--- Available data ---
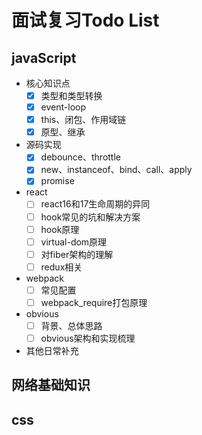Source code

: # 面试复习Todo List

## javaScript

- 核心知识点
  - [x] 类型和类型转换
  - [x] event-loop
  - [x] this、闭包、作用域链
  - [x] 原型、继承

- 源码实现
  - [x] debounce、throttle
  - [x] new、instanceof、bind、call、apply
  - [x] promise

- react
  - [ ] react16和17生命周期的异同
  - [ ] hook常见的坑和解决方案
  - [ ] hook原理
  - [ ] virtual-dom原理
  - [ ] 对fiber架构的理解
  - [ ] redux相关

- webpack
  - [ ] 常见配置
  - [ ] webpack_require打包原理

- obvious
  - [ ] 背景、总体思路
  - [ ] obvious架构和实现梳理

- 其他日常补充

## 网络基础知识

## css
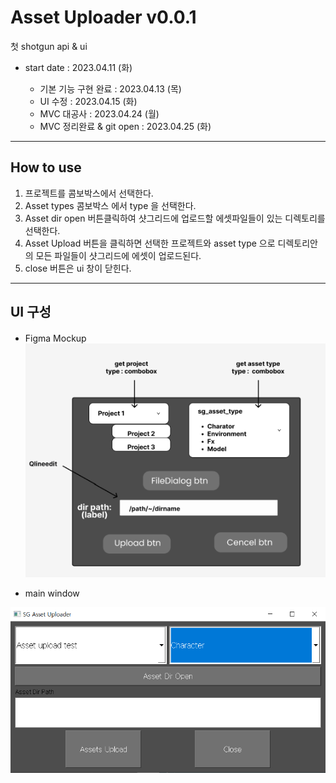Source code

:# Asset Uploader v0.0.1

첫 shotgun api & ui 

* start date : 2023.04.11 (화)

  * 기본 기능 구현 완료 : 2023.04.13 (목)
  * UI 수정 : 2023.04.15 (화)
  * MVC 대공사 : 2023.04.24 (월)
  * MVC 정리완료 & git open : 2023.04.25 (화)
***
## How to use

1. 프로젝트를 콤보박스에서 선택한다.
2. Asset  types 콤보박스 에서 type 을 선택한다.
3. Asset dir open 버튼클릭하여 샷그리드에 업로드할 에셋파일들이 있는 디렉토리를 선택한다.
4. Asset Upload 버튼을 클릭하면 선택한 프로젝트와 asset type 으로 디렉토리안의 모든 파일들이
   샷그리드에 에셋이 업로드된다. 
5. close 버튼은 ui 창이 닫힌다. 

***
## UI 구성
#### 
* Figma Mockup
![mockup](./rcs/figma_mockup.png)


* main window

![main](./rcs/main_ui.png)
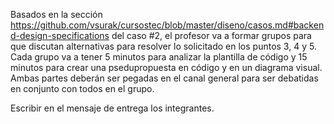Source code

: Basados en la sección https://github.com/vsurak/cursostec/blob/master/diseno/casos.md#backend-design-specifications del caso #2, el profesor va a formar grupos para que discutan alternativas para resolver lo solicitado en los puntos 3, 4 y 5. Cada grupo va a tener 5 minutos para analizar la plantilla de código y 15 minutos para crear una psedupropuesta en código y en un diagrama visual. Ambas partes deberán ser pegadas en el canal general para ser debatidas en conjunto con todos en el grupo. 

Escribir en el mensaje de entrega los integrantes. 

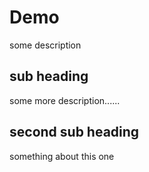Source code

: # Demo

some description


## sub heading

some more description......

## second sub heading

something about this one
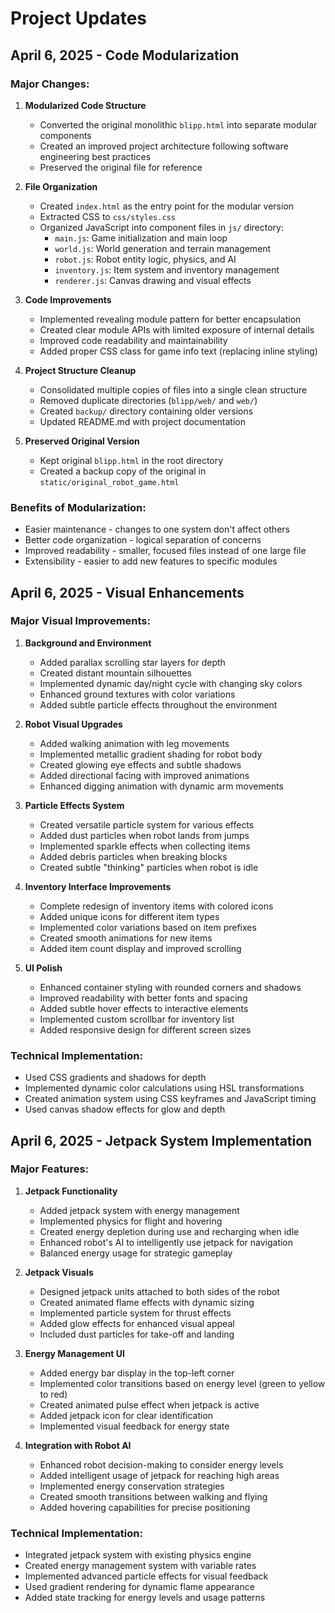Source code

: # Project Updates

## April 6, 2025 - Code Modularization

### Major Changes:
1. **Modularized Code Structure**
   - Converted the original monolithic `blipp.html` into separate modular components
   - Created an improved project architecture following software engineering best practices
   - Preserved the original file for reference

2. **File Organization**
   - Created `index.html` as the entry point for the modular version
   - Extracted CSS to `css/styles.css`
   - Organized JavaScript into component files in `js/` directory:
     - `main.js`: Game initialization and main loop
     - `world.js`: World generation and terrain management
     - `robot.js`: Robot entity logic, physics, and AI
     - `inventory.js`: Item system and inventory management
     - `renderer.js`: Canvas drawing and visual effects

3. **Code Improvements**
   - Implemented revealing module pattern for better encapsulation
   - Created clear module APIs with limited exposure of internal details
   - Improved code readability and maintainability
   - Added proper CSS class for game info text (replacing inline styling)

4. **Project Structure Cleanup**
   - Consolidated multiple copies of files into a single clean structure
   - Removed duplicate directories (`blipp/web/` and `web/`)
   - Created `backup/` directory containing older versions
   - Updated README.md with project documentation

5. **Preserved Original Version**
   - Kept original `blipp.html` in the root directory
   - Created a backup copy of the original in `static/original_robot_game.html`

### Benefits of Modularization:
- Easier maintenance - changes to one system don't affect others
- Better code organization - logical separation of concerns
- Improved readability - smaller, focused files instead of one large file
- Extensibility - easier to add new features to specific modules

## April 6, 2025 - Visual Enhancements

### Major Visual Improvements:

1. **Background and Environment**
   - Added parallax scrolling star layers for depth
   - Created distant mountain silhouettes
   - Implemented dynamic day/night cycle with changing sky colors
   - Enhanced ground textures with color variations
   - Added subtle particle effects throughout the environment

2. **Robot Visual Upgrades**
   - Added walking animation with leg movements
   - Implemented metallic gradient shading for robot body
   - Created glowing eye effects and subtle shadows
   - Added directional facing with improved animations
   - Enhanced digging animation with dynamic arm movements

3. **Particle Effects System**
   - Created versatile particle system for various effects
   - Added dust particles when robot lands from jumps
   - Implemented sparkle effects when collecting items
   - Added debris particles when breaking blocks
   - Created subtle "thinking" particles when robot is idle

4. **Inventory Interface Improvements**
   - Complete redesign of inventory items with colored icons
   - Added unique icons for different item types
   - Implemented color variations based on item prefixes
   - Created smooth animations for new items
   - Added item count display and improved scrolling

5. **UI Polish**
   - Enhanced container styling with rounded corners and shadows
   - Improved readability with better fonts and spacing
   - Added subtle hover effects to interactive elements
   - Implemented custom scrollbar for inventory list
   - Added responsive design for different screen sizes

### Technical Implementation:
- Used CSS gradients and shadows for depth
- Implemented dynamic color calculations using HSL transformations
- Created animation system using CSS keyframes and JavaScript timing
- Used canvas shadow effects for glow and depth

## April 6, 2025 - Jetpack System Implementation

### Major Features:

1. **Jetpack Functionality**
   - Added jetpack system with energy management
   - Implemented physics for flight and hovering
   - Created energy depletion during use and recharging when idle
   - Enhanced robot's AI to intelligently use jetpack for navigation
   - Balanced energy usage for strategic gameplay

2. **Jetpack Visuals**
   - Designed jetpack units attached to both sides of the robot
   - Created animated flame effects with dynamic sizing
   - Implemented particle system for thrust effects
   - Added glow effects for enhanced visual appeal
   - Included dust particles for take-off and landing

3. **Energy Management UI**
   - Added energy bar display in the top-left corner
   - Implemented color transitions based on energy level (green to yellow to red)
   - Created animated pulse effect when jetpack is active
   - Added jetpack icon for clear identification
   - Implemented visual feedback for energy state

4. **Integration with Robot AI**
   - Enhanced robot decision-making to consider energy levels
   - Added intelligent usage of jetpack for reaching high areas
   - Implemented energy conservation strategies
   - Created smooth transitions between walking and flying
   - Added hovering capabilities for precise positioning

### Technical Implementation:
- Integrated jetpack system with existing physics engine
- Created energy management system with variable rates
- Implemented advanced particle effects for visual feedback
- Used gradient rendering for dynamic flame appearance
- Added state tracking for energy levels and usage patterns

--- About this task ---
Return each line of the listing that holds the word "dynamic".

--- Solution for this exercise ---
   - Implemented dynamic day/night cycle with changing sky colors
   - Enhanced digging animation with dynamic arm movements
- Implemented dynamic color calculations using HSL transformations
   - Created animated flame effects with dynamic sizing
- Used gradient rendering for dynamic flame appearance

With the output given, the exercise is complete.